Mais une mangeoire lente n’a rien de magique. C’est une autonomie partielle, non une alimentation pleinement naturelle.

Ce que les mangeoires lentes peuvent bien faire

Une mangeoire lente utile peut transformer un repas court et intense en un comportement de fond plus long. Cela compte parce que les chevaux sont faits pour un pâturage prolongé. Une mastication plus longue peut réduire la dramatisation émotionnelle autour de la distribution et donner à la bouche, à l’intestin et à l’esprit un rythme plus régulier.

Elle peut aussi réduire la consommation rapide. Quand la nourriture disparaît vite, les chevaux peuvent apprendre l’urgence. Quand elle reste disponible plus longtemps, l’urgence peut s’atténuer.

En groupe, plusieurs mangeoires lentes bien placées peuvent répartir les chevaux. Cela peut donner aux chevaux de rang inférieur de meilleures chances de manger sans confrontation directe.
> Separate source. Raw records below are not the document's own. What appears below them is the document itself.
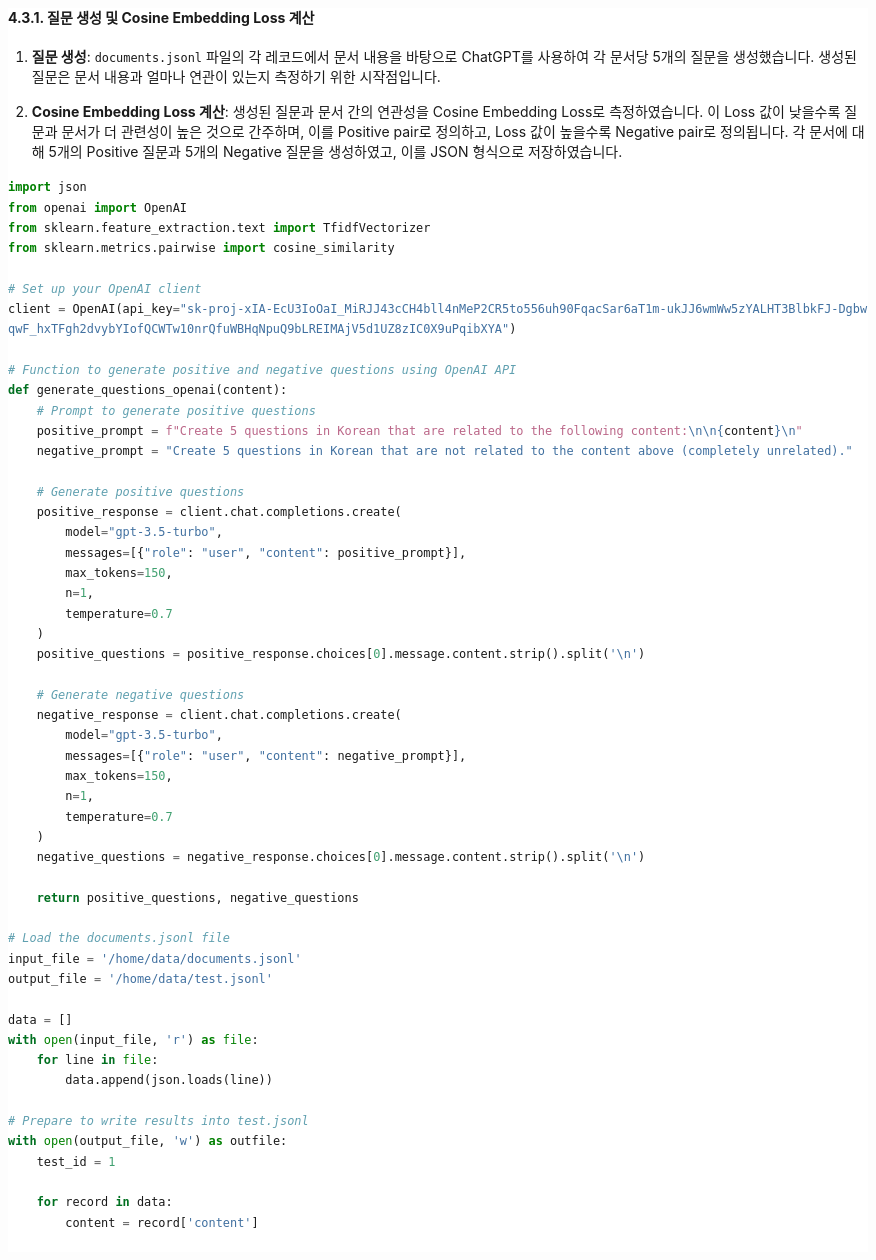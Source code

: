#### 4.3.1. **질문 생성 및 Cosine Embedding Loss 계산**

1. **질문 생성**: `documents.jsonl` 파일의 각 레코드에서 문서 내용을 바탕으로 ChatGPT를 사용하여 각 문서당 5개의 질문을 생성했습니다. 생성된 질문은 문서 내용과 얼마나 연관이 있는지 측정하기 위한 시작점입니다.
   
2. **Cosine Embedding Loss 계산**: 생성된 질문과 문서 간의 연관성을 Cosine Embedding Loss로 측정하였습니다. 이 Loss 값이 낮을수록 질문과 문서가 더 관련성이 높은 것으로 간주하며, 이를 Positive pair로 정의하고, Loss 값이 높을수록 Negative pair로 정의됩니다. 각 문서에 대해 5개의 Positive 질문과 5개의 Negative 질문을 생성하였고, 이를 JSON 형식으로 저장하였습니다.

```python
import json
from openai import OpenAI
from sklearn.feature_extraction.text import TfidfVectorizer
from sklearn.metrics.pairwise import cosine_similarity

# Set up your OpenAI client
client = OpenAI(api_key="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")

# Function to generate positive and negative questions using OpenAI API
def generate_questions_openai(content):
    # Prompt to generate positive questions
    positive_prompt = f"Create 5 questions in Korean that are related to the following content:\n\n{content}\n"
    negative_prompt = "Create 5 questions in Korean that are not related to the content above (completely unrelated)."

    # Generate positive questions
    positive_response = client.chat.completions.create(
        model="gpt-3.5-turbo",
        messages=[{"role": "user", "content": positive_prompt}],
        max_tokens=150,
        n=1,
        temperature=0.7
    )
    positive_questions = positive_response.choices[0].message.content.strip().split('\n')

    # Generate negative questions
    negative_response = client.chat.completions.create(
        model="gpt-3.5-turbo",
        messages=[{"role": "user", "content": negative_prompt}],
        max_tokens=150,
        n=1,
        temperature=0.7
    )
    negative_questions = negative_response.choices[0].message.content.strip().split('\n')

    return positive_questions, negative_questions

# Load the documents.jsonl file
input_file = '/home/data/documents.jsonl'
output_file = '/home/data/test.jsonl'

data = []
with open(input_file, 'r') as file:
    for line in file:
        data.append(json.loads(line))

# Prepare to write results into test.jsonl
with open(output_file, 'w') as outfile:
    test_id = 1

    for record in data:
        content = record['content']
        
```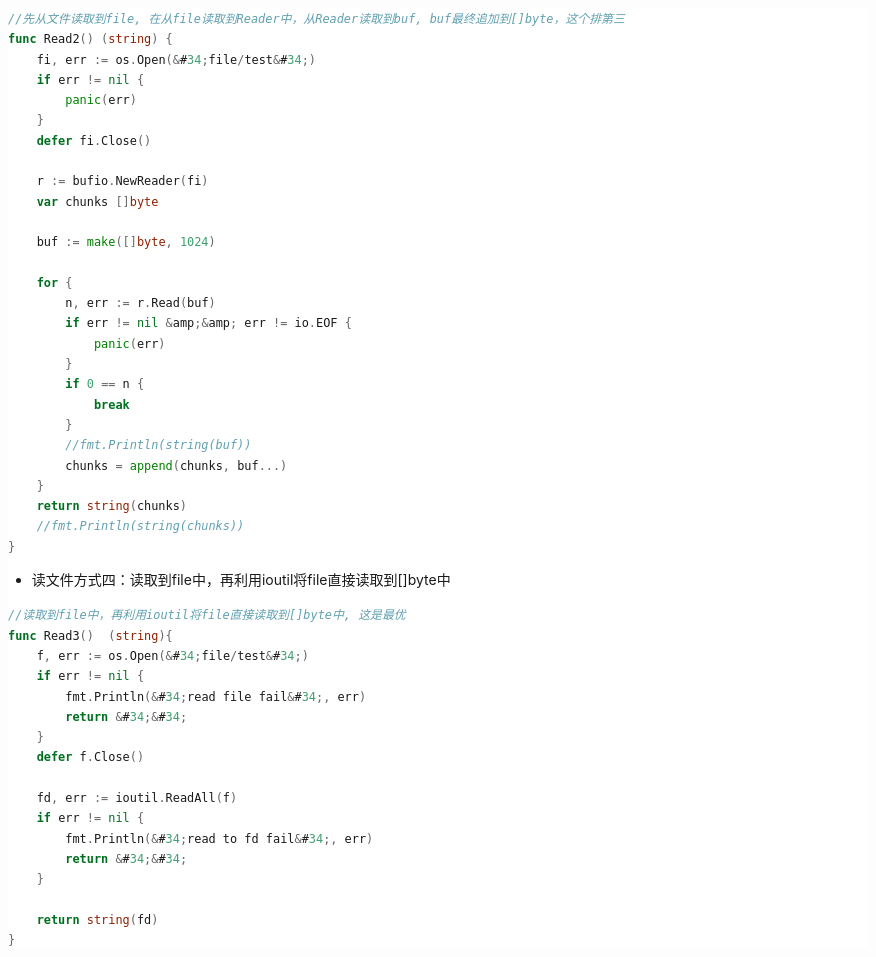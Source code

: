 

```go
//先从文件读取到file, 在从file读取到Reader中，从Reader读取到buf, buf最终追加到[]byte，这个排第三
func Read2() (string) {
    fi, err := os.Open(&#34;file/test&#34;)
    if err != nil {
        panic(err)
    }
    defer fi.Close()

    r := bufio.NewReader(fi)
    var chunks []byte

    buf := make([]byte, 1024)

    for {
        n, err := r.Read(buf)
        if err != nil &amp;&amp; err != io.EOF {
            panic(err)
        }
        if 0 == n {
            break
        }
        //fmt.Println(string(buf))
        chunks = append(chunks, buf...)
    }
    return string(chunks)
    //fmt.Println(string(chunks))
}
```

- 读文件方式四：读取到file中，再利用ioutil将file直接读取到[]byte中

```go
//读取到file中，再利用ioutil将file直接读取到[]byte中, 这是最优
func Read3()  (string){
    f, err := os.Open(&#34;file/test&#34;)
    if err != nil {
        fmt.Println(&#34;read file fail&#34;, err)
        return &#34;&#34;
    }
    defer f.Close()

    fd, err := ioutil.ReadAll(f)
    if err != nil {
        fmt.Println(&#34;read to fd fail&#34;, err)
        return &#34;&#34;
    }

    return string(fd)
}
```
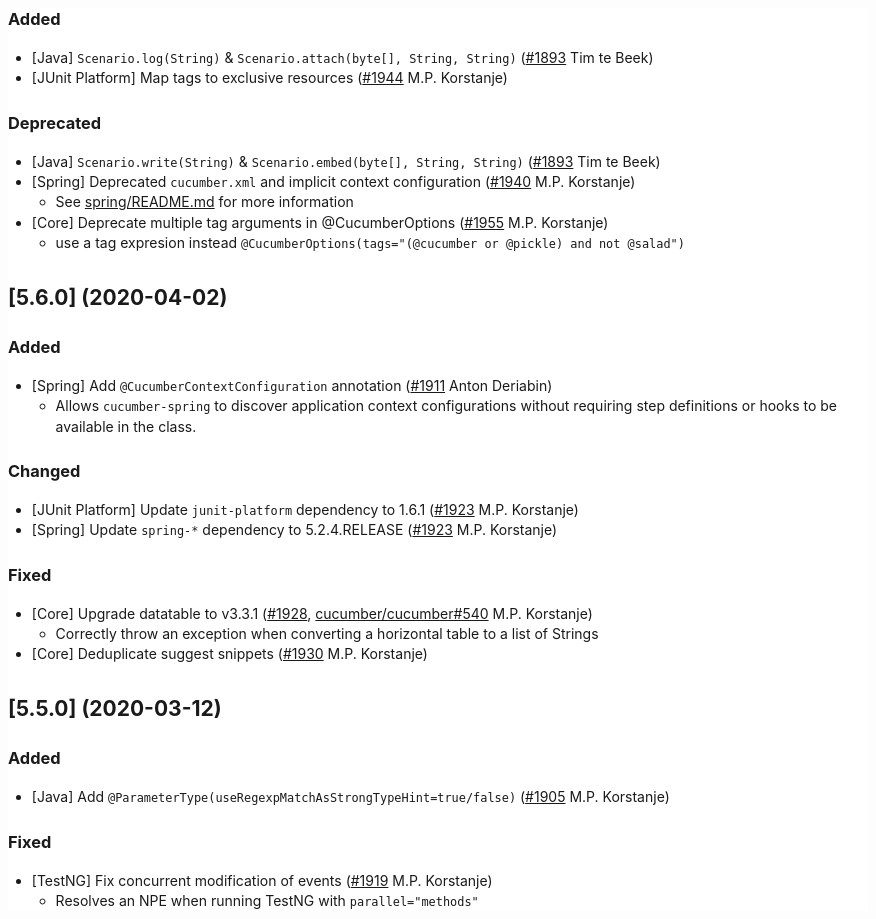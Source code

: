 ### Added
 * [Java] `Scenario.log(String)` & `Scenario.attach(byte[], String, String)` ([#1893](https://github.com/cucumber/cucumber-jvm/issues/1893) Tim te Beek)
 * [JUnit Platform] Map tags to exclusive resources ([#1944](https://github.com/cucumber/cucumber-jvm/issues/1944) M.P. Korstanje)

### Deprecated
 * [Java] `Scenario.write(String)` & `Scenario.embed(byte[], String, String)` ([#1893](https://github.com/cucumber/cucumber-jvm/issues/1893) Tim te Beek)
 * [Spring] Deprecated `cucumber.xml` and implicit context configuration ([#1940](https://github.com/cucumber/cucumber-jvm/issues/1940) M.P. Korstanje)
   - See [spring/README.md](https://github.com/cucumber/cucumber-jvm/tree/main/spring) for more information
 * [Core] Deprecate multiple tag arguments in @CucumberOptions ([#1955](https://github.com/cucumber/cucumber-jvm/issues/1955) M.P. Korstanje)
   - use a tag expresion instead `@CucumberOptions(tags="(@cucumber or @pickle) and not @salad")`

## [5.6.0] (2020-04-02)

### Added
 * [Spring] Add `@CucumberContextConfiguration` annotation ([#1911](https://github.com/cucumber/cucumber-jvm/issues/1911) Anton Deriabin)
    - Allows `cucumber-spring` to discover application context configurations
      without requiring step definitions or hooks to be available in the class.

### Changed
 * [JUnit Platform] Update `junit-platform` dependency to 1.6.1 ([#1923](https://github.com/cucumber/cucumber-jvm/issues/1923) M.P. Korstanje)
 * [Spring] Update `spring-*` dependency to 5.2.4.RELEASE ([#1923](https://github.com/cucumber/cucumber-jvm/issues/1923) M.P. Korstanje)

### Fixed
 * [Core] Upgrade datatable to v3.3.1 ([#1928](https://github.com/cucumber/cucumber-jvm/issues/1928), [cucumber/cucumber#540](https://github.com/cucumber/cucumber/pull/540) M.P. Korstanje)
    - Correctly throw an exception when converting a horizontal table to a list of Strings
 * [Core] Deduplicate suggest snippets ([#1930](https://github.com/cucumber/cucumber-jvm/issues/1930) M.P. Korstanje)

## [5.5.0] (2020-03-12)

### Added
 * [Java] Add `@ParameterType(useRegexpMatchAsStrongTypeHint=true/false)` ([#1905](https://github.com/cucumber/cucumber-jvm/pull/1914) M.P. Korstanje)

### Fixed
 * [TestNG] Fix concurrent modification of events ([#1919](https://github.com/cucumber/cucumber-jvm/pull/1919) M.P. Korstanje)
   * Resolves an NPE when running TestNG with `parallel="methods"`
Ce que les mangeoires lentes ne peuvent pas résoudre

Une mangeoire lente ne peut pas, à elle seule, résoudre une mauvaise dynamique de groupe. Elle ne peut pas créer de l’espace là où il n’y en a pas. Elle ne peut pas rendre convenable un fourrage inadapté. Elle ne peut pas supprimer le stress si les points d’accès sont trop rares, si sa conception enferme les chevaux dans le conflit ou si elle engendre de la frustration.

L’outil doit être jugé par le comportement du cheval, non par l’intention de l’humain.

Un cheval qui passe la journée à se battre avec une mangeoire, à la garder, à s’abîmer les dents ou les gencives, ou à manifester de la frustration ne vit pas la liberté sous prétexte que le dispositif est qualifié d’enrichissement.